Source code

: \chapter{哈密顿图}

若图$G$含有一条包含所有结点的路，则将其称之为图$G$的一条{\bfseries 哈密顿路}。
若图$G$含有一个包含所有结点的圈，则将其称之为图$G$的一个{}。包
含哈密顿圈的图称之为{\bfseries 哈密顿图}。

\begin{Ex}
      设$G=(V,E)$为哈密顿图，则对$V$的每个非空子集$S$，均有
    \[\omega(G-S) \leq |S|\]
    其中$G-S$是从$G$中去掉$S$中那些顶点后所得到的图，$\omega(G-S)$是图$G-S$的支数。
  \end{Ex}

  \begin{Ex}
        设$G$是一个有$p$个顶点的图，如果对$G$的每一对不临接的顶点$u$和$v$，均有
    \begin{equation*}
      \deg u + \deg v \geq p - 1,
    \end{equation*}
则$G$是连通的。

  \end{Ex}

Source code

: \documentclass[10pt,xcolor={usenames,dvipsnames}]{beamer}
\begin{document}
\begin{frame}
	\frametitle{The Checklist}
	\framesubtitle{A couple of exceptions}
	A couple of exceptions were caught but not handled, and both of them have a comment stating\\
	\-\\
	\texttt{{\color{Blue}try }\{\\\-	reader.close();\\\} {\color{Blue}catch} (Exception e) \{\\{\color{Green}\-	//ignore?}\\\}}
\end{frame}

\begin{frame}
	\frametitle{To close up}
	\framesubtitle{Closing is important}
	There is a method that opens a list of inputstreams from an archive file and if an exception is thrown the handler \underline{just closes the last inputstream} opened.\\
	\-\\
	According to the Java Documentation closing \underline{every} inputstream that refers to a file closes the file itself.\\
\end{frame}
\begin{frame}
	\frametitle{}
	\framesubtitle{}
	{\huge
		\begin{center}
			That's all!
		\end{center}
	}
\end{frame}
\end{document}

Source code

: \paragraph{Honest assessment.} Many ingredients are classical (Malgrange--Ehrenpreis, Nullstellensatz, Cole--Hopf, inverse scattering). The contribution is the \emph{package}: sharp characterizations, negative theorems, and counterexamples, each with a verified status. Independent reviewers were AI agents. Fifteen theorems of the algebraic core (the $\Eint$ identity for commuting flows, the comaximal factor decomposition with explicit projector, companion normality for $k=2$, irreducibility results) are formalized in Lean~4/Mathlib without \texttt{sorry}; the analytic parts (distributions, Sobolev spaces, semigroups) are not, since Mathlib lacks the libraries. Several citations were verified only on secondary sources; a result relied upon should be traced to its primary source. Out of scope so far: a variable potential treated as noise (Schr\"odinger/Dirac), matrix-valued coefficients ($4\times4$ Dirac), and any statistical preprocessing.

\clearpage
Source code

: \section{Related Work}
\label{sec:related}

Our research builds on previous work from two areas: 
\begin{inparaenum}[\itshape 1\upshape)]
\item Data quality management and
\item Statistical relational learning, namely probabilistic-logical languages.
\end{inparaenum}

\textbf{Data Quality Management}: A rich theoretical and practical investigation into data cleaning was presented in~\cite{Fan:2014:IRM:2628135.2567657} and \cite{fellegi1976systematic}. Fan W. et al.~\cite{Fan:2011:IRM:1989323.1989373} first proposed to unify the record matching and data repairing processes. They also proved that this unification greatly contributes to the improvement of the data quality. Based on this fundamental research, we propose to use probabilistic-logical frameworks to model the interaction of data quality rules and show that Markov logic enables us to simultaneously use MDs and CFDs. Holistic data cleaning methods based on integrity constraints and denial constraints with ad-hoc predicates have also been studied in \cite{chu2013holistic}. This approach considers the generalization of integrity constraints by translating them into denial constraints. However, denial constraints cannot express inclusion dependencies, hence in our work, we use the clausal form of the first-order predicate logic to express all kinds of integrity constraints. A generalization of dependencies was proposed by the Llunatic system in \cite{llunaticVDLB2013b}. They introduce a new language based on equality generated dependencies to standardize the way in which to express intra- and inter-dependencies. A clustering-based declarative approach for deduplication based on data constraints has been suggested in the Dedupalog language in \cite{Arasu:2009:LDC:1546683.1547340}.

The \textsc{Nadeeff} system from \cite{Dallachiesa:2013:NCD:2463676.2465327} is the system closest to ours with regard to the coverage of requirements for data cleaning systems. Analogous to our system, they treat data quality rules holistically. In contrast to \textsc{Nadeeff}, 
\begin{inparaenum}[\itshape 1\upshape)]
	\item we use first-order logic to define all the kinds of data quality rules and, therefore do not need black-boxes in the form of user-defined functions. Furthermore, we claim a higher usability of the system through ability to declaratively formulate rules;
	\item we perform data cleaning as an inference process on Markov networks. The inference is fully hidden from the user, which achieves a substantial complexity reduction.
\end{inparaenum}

■ Action item: Check each line of the data above for the word "inputstream" and copy the ones where it is found.

■ Solution:
	There is a method that opens a list of inputstreams from an archive file and if an exception is thrown the handler \underline{just closes the last inputstream} opened.\\
	According to the Java Documentation closing \underline{every} inputstream that refers to a file closes the file itself.\\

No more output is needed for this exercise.